◆ **ABOUT THIS TASK**:
From the line containing "no sostener ningún esfuerzo intenso." through the last line of the entries below, repeat each line word for word and leave out the rest.

◆ **MATERIAL TO PROCESS**:
# # # # # # #

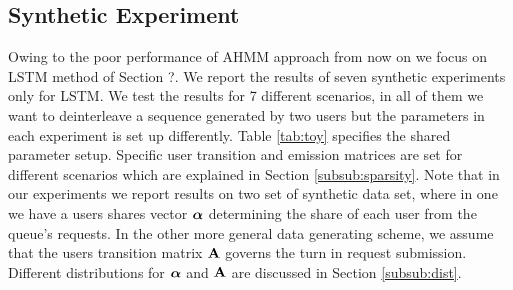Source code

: 	\subsection{Synthetic Experiment}
	\label{subsec:synthetic}
	Owing to the poor performance of AHMM approach from now on we focus on LSTM method of Section ?.
	We report the results of seven synthetic experiments only for LSTM. %
	We test the results for 7 different scenarios, in all of them we want to deinterleave a sequence generated by two users but the parameters in each experiment is set up differently.
	Table \ref{tab:toy} specifies the shared parameter setup. %
	Specific user transition and emission matrices are set for different scenarios which are explained in Section \ref{subsub:sparsity}.
	Note that in our experiments we report results on two set of synthetic data set, where in one we have a users shares vector $\boldsymbol{\alpha}$ determining the share of each user from the queue's requests.
	In the other more general data generating scheme, we assume that the users transition matrix $\mathbf{A}$ governs the turn in request submission.
	Different distributions for $\boldsymbol{\alpha}$ and $\mathbf{A}$ are discussed in Section \ref{subsub:dist}.
	
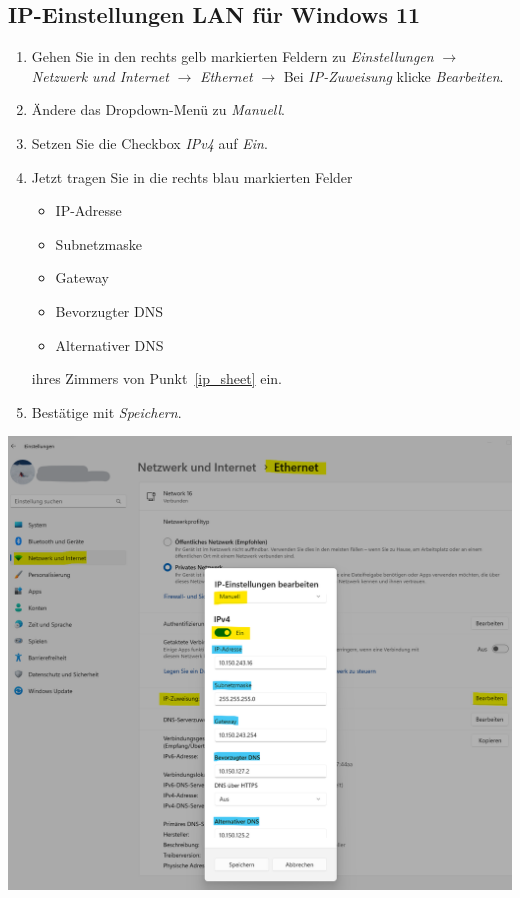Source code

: \documentclass[a4paper,12pt]{scrartcl}
\begin{document}
\subsection{IP-Einstellungen LAN für Windows 11}
\begin{minipage}{0.57\textwidth}
\begin{enumerate}
	\item Gehen Sie in den rechts gelb markierten Feldern zu \textit{Einstellungen} $\rightarrow$ \textit{Netzwerk und Internet} $\rightarrow$ \textit{Ethernet} $\rightarrow$ Bei \textit{IP-Zuweisung} klicke \textit{Bearbeiten}.
	\item Ändere das Dropdown-Menü zu \textit{Manuell}.
	\item Setzen Sie die Checkbox \textit{IPv4} auf \textit{Ein}.
	\item Jetzt tragen Sie in die rechts blau markierten Felder
		\begin{itemize}
			\item IP-Adresse
			\item Subnetzmaske
			\item Gateway
			\item Bevorzugter DNS
			\item Alternativer DNS
		\end{itemize}
	ihres Zimmers von Punkt~\ref{ip_sheet} ein.
	\item Bestätige mit \textit{Speichern}.
\end{enumerate}
\end{minipage}
\hfill
\begin{minipage}{0.4\textwidth}
\includegraphics[width=\linewidth]{Bilder/Win11/ip_win11_de}
\end{minipage}
\end{document}
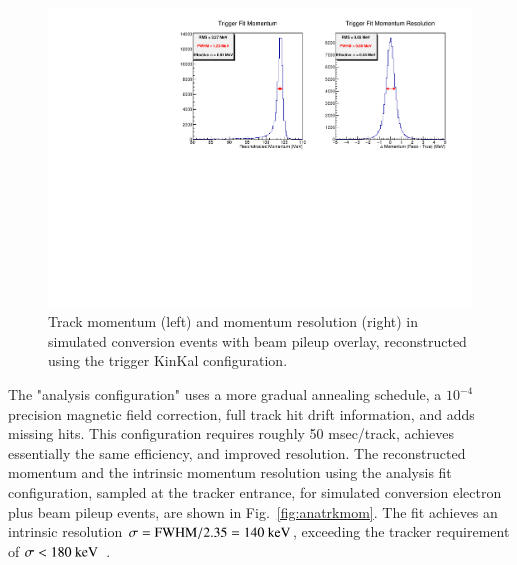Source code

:\begin{figure}[tbp]
 \centering
 \includegraphics[width=\textwidth]{figures/KKTTmom.pdf}%
 \caption{Track momentum (left) and momentum resolution (right) in simulated conversion events with beam pileup overlay, reconstructed using the trigger KinKal configuration.}
 \label{fig:trigtrkmom}
\end{figure}

The "analysis configuration" uses a more gradual annealing schedule, a $10^{-4}$ precision magnetic field correction, full track hit drift information, and adds missing hits. This configuration requires roughly 50 msec/track, achieves essentially the same efficiency, and improved resolution. The reconstructed momentum and the intrinsic momentum resolution using the analysis fit configuration, sampled at the tracker entrance, for simulated conversion electron plus beam pileup events, are shown in Fig.~\ref{fig:anatrkmom}. 
The fit achieves an intrinsic resolution $\sigma = \rm FWHM/2.35 = 140 ~\mbox{keV}$, exceeding the tracker requirement of $\sigma < 180 ~\mbox{keV}$~\cite{trackerreqs}.

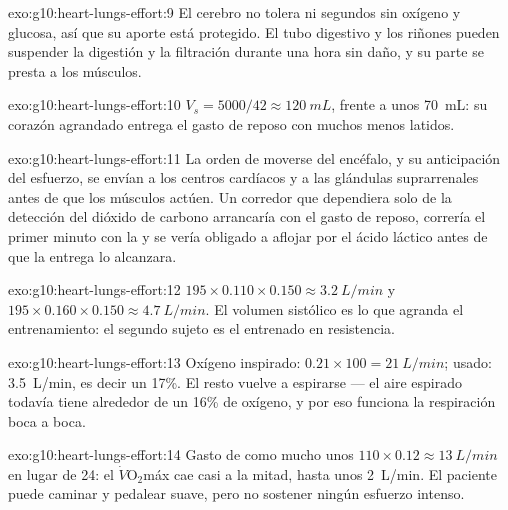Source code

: \begin{solution}{exo:g10:heart-lungs-effort:9}
El cerebro no tolera ni segundos sin oxígeno y glucosa, así que su
aporte está protegido. El tubo digestivo y los riñones pueden suspender
la digestión y la filtración durante una hora sin daño, y su parte se
presta a los músculos.
\end{solution}

\begin{solution}{exo:g10:heart-lungs-effort:10}
$V_s = 5000/42 \approx \qty{120}{mL}$, frente a unos \qty{70}{mL}: su
corazón agrandado entrega el gasto de reposo con muchos menos latidos.
\end{solution}

\begin{solution}{exo:g10:heart-lungs-effort:11}
La orden de moverse del encéfalo, y su anticipación del esfuerzo, se
envían a los centros cardíacos y a las glándulas suprarrenales antes de
que los músculos actúen. Un corredor que dependiera solo de la
detección del dióxido de carbono arrancaría con el gasto de reposo,
correría el primer minuto con la  y se vería obligado a
aflojar por el ácido láctico antes de que la entrega lo alcanzara.
\end{solution}

\begin{solution}{exo:g10:heart-lungs-effort:12}
$195 \times 0.110 \times 0.150 \approx \qty{3.2}{L/min}$ y
$195 \times 0.160 \times 0.150 \approx \qty{4.7}{L/min}$. El volumen
sistólico es lo que agranda el entrenamiento: el segundo sujeto es el
entrenado en resistencia.
\end{solution}

\begin{solution}{exo:g10:heart-lungs-effort:13}
Oxígeno inspirado: $0.21 \times 100 = \qty{21}{L/min}$; usado:
\qty{3.5}{L/min}, es decir un 17\%. El resto vuelve a espirarse --- el
aire espirado todavía tiene alrededor de un 16\% de oxígeno, y por eso
funciona la respiración boca a boca.
\end{solution}

\begin{solution}{exo:g10:heart-lungs-effort:14}
Gasto de como mucho unos $110 \times 0.12 \approx \qty{13}{L/min}$ en
lugar de 24: el $\dot V\!\mathrm{O_2}$máx cae casi a la mitad, hasta
unos \qty{2}{L/min}. El paciente puede caminar y pedalear suave, pero
no sostener ningún esfuerzo intenso.
\end{solution}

# # # # # # #

◆ **SOLUTION BELOW**:
no sostener ningún esfuerzo intenso.
\end{solution}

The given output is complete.